HTTP Learning Notes
HTTP Learning Notes
HTTP is a protocol which allows the fetching of resources, such as HTML documents.
Clients and servers communicate by exchanging individual messages(as opposed to stream of data).The messages sent by the client, usually a Web browser, are called requests and the messages sent by server as an answer are called responses.
Components of HTTP-based systems
Client: The user-agent
The user-agent is any tool that acts on the behalf of the user.
The Web server
The server which serves the document as requested by the client.
- load balancing
- open a TCP connection
- Send an HTTP message
- Read the response sent by the server
- Close or reuse the connection for further requests
1990, Berners-Lee build World Wide Web, it consisted of 4 building blocks:
- A text format to represent hypertext documents, the HyperText Markup Language(HTML)
- A simple protocol to exchange these documents, the HyperText Transfer Protocol(HTTP)
- A client to display(and accidentally edit) these documents, the first Web browser called WorldWideWeb
- A server to give access to the document, an early version of httpd
HTTP/0.9 - The one-line protocol
The initial version of HTTP had no version number; it has been later called 0.9 to differentiate it from the later version.
A very simple HTML page
HTTP/1.0 - Building extensibility
- Versioning information is now sent within each request (HTTP/1.0 is appended to the GET line)
- A status code line is also sent at the beginning of the response, allowing the browser itself to understand the success or failure of the request and to adapt its behavior in consequence (like in updating or using its local cache in a specific way)
- The notion of HTTP headers has been introduced, both for the requests and the responses, allowing metadata to be transmitted and making the protocol extremely flexible and extensible.
- With the help of the new HTTP headers, the ability to transmit other documents than plain HTML files has been added (thanks to the Content-Type header).
GET /mypage.html HTTP/1.0
User-Agent: NCSA_Mosaic/2.0 (Windows 3.1)
Date: Tue, 15 Nov 1994 08:12:31 GMT
Server: CERN/3.0 libwww/2.17
A page with an image
HTTP/1.1 - The standardized protocol
The first standardized version of HTTP, HTTP/1.1 was published in early 1997, only a few months after HTTP/1.0.
- A connection can be reused, saving the time to reopen it numerous times to display the resources embedded into the single original document retrieved.
- Pipelining has been added, allowing to send a second request before the answer for the first one is fully transmitted, lowering the latency of the communication.
- Chunked responses are now also supported.
- Additional cache control mechanisms have been introduced.
- Content negotiation, including language, encoding, or type, has been introduced, and allows a client and a server to agree on the most adequate content to exchange.

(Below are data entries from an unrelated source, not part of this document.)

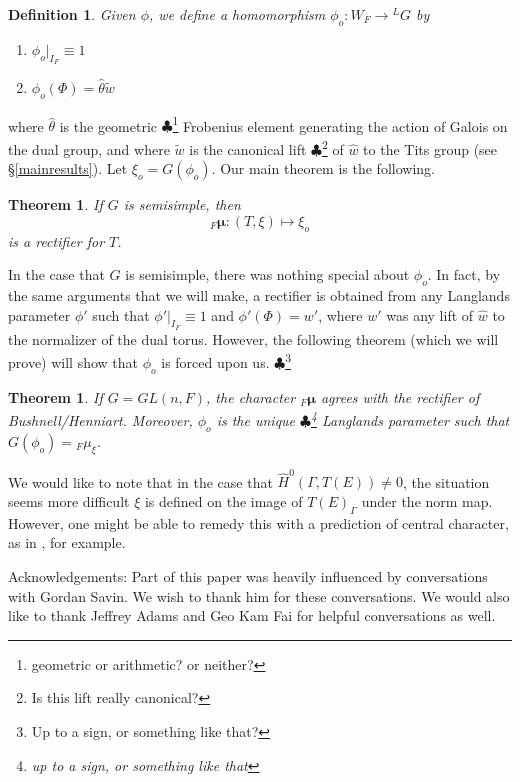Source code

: \documentclass[11pt]{amsart}
\theoremstyle{plain}
\newtheorem{theorem}[enumi]{Theorem}
\newtheorem{definition}[enumi]{Definition}
\newcommand{\MAxxx}[1]{$\clubsuit$\footnote{#1}}
\begin{document}
\begin{definition}
Given $\phi$, we define a homomorphism $\phi_o : W_F \rightarrow {}^L G$ by
\begin{enumerate}
\item $\phi_o|_{I_F} \equiv 1$
\item $\phi_o(\Phi) = \hat{\theta} \tilde{w}$
\end{enumerate}
\end{definition}

where $\hat{\theta}$ is the geometric \MAxxx{geometric or arithmetic?  or neither?} Frobenius element generating the action of Galois on the dual group, and where $\tilde{w}$ is the canonical lift \MAxxx{Is this lift really canonical?} of $\hat{w}$ to the Tits group (see \S\ref{mainresults}). Let $\xi_o = G(\phi_o)$.  Our main theorem is the following.

\begin{theorem}
If $G$ is semisimple, then $${}_F \boldsymbol\mu : (T, \xi) \mapsto \xi_o$$ is a rectifier for $T$.
\end{theorem}

In the case that $G$ is semisimple, there was nothing special about $\phi_o$.  In fact, by the same arguments that we will make, a rectifier is obtained from any Langlands parameter $\phi'$ such that $\phi'|_{I_F} \equiv 1$ and $\phi'(\Phi) = w'$, where $w'$ was any lift of $\hat{w}$ to the normalizer of the dual torus.  However, the following theorem (which we will prove) will show that $\phi_o$ is forced upon us. \MAxxx{Up to a sign, or something like that?}

\begin{theorem}
If $G = GL(n,F)$, the character ${}_F \boldsymbol\mu$ agrees with the rectifier of Bushnell/Henniart.  Moreover, $\phi_o$ is the unique \MAxxx{up to a sign, or something like that} Langlands parameter such that $G(\phi_o) = {}_F \mu_{\xi}$.
\end{theorem}

We would like to note that in the case that $\hat{H}^0(\Gamma, T(E)) \neq 0$, the situation seems more difficult $\xi$ is defined on the image of $T(E)_{\Gamma}$ under the norm map.  However, one might be able to remedy this with a prediction of central character, as in \cite{grossreeder}, for example.

Acknowledgements: Part of this paper was heavily influenced by conversations with Gordan Savin.  We wish to thank him for these conversations.  We would also like to thank Jeffrey Adams and Geo Kam Fai for helpful conversations as well.
\end{document}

- Thanks to the Host header, the ability to host different domains at the same IP address now allows server collocation.
GET /en-US/docs/Glossary/Simple_header HTTP/1.1
User-Agent: Mozilla/5.0 (Macintosh; Intel Mac OS X 10.9; rv:50.0) Gecko/20100101 Firefox/50.0
Accept-Encoding: gzip, deflate, br
Content-Type: text/html; charset=utf-8
Date: Wed, 20 Jul 2016 10:55:30 GMT
Keep-Alive: timeout=5, max=1000
Last-Modified: Tue, 19 Jul 2016 00:59:33 GMT
Vary: Cookie, Accept-Encoding
GET /static/img/header-background.png HTTP/1.1
User-Agent: Mozilla/5.0 (Macintosh; Intel Mac OS X 10.9; rv:50.0) Gecko/20100101 Firefox/50.0
Accept-Encoding: gzip, deflate, br
Cache-Control: public, max-age=315360000
Date: Thu, 31 Mar 2016 13:34:46 GMT
Last-Modified: Wed, 21 Oct 2015 18:27:50 GMT
(image content of 3077 bytes)
HTTP/2 - A protocol for greater performance
- It is a binary protocol rather than text. It can no longer be read and created manually despite this hurdle, improved optimization techniques can now be implemented.
- It is a multiplexed protocol. Parallel requests can be handled over the same connection, removing the order and blocking constraints of the HTTP/1.x protocol.
- It compresses headers. As these are often similar among a set of requests, this removes duplication and overhead of data transmitted.
- It allows a server to populate data in a client cache, in advance of it being required, through a mechanism called the server push.
- Support of Alt-Svc allows the dissociation of the identification and the location of a given resource, allowing for a smarter CDN caching mechanism.
- The introduction of Client-Hints allows the browser, or client, to proactively communicate information about its requirements, or hardware constraints, to the server.
- The introduction of security-related prefixes in the Cookie header, now helps guarantee a secure cookie has not been altered.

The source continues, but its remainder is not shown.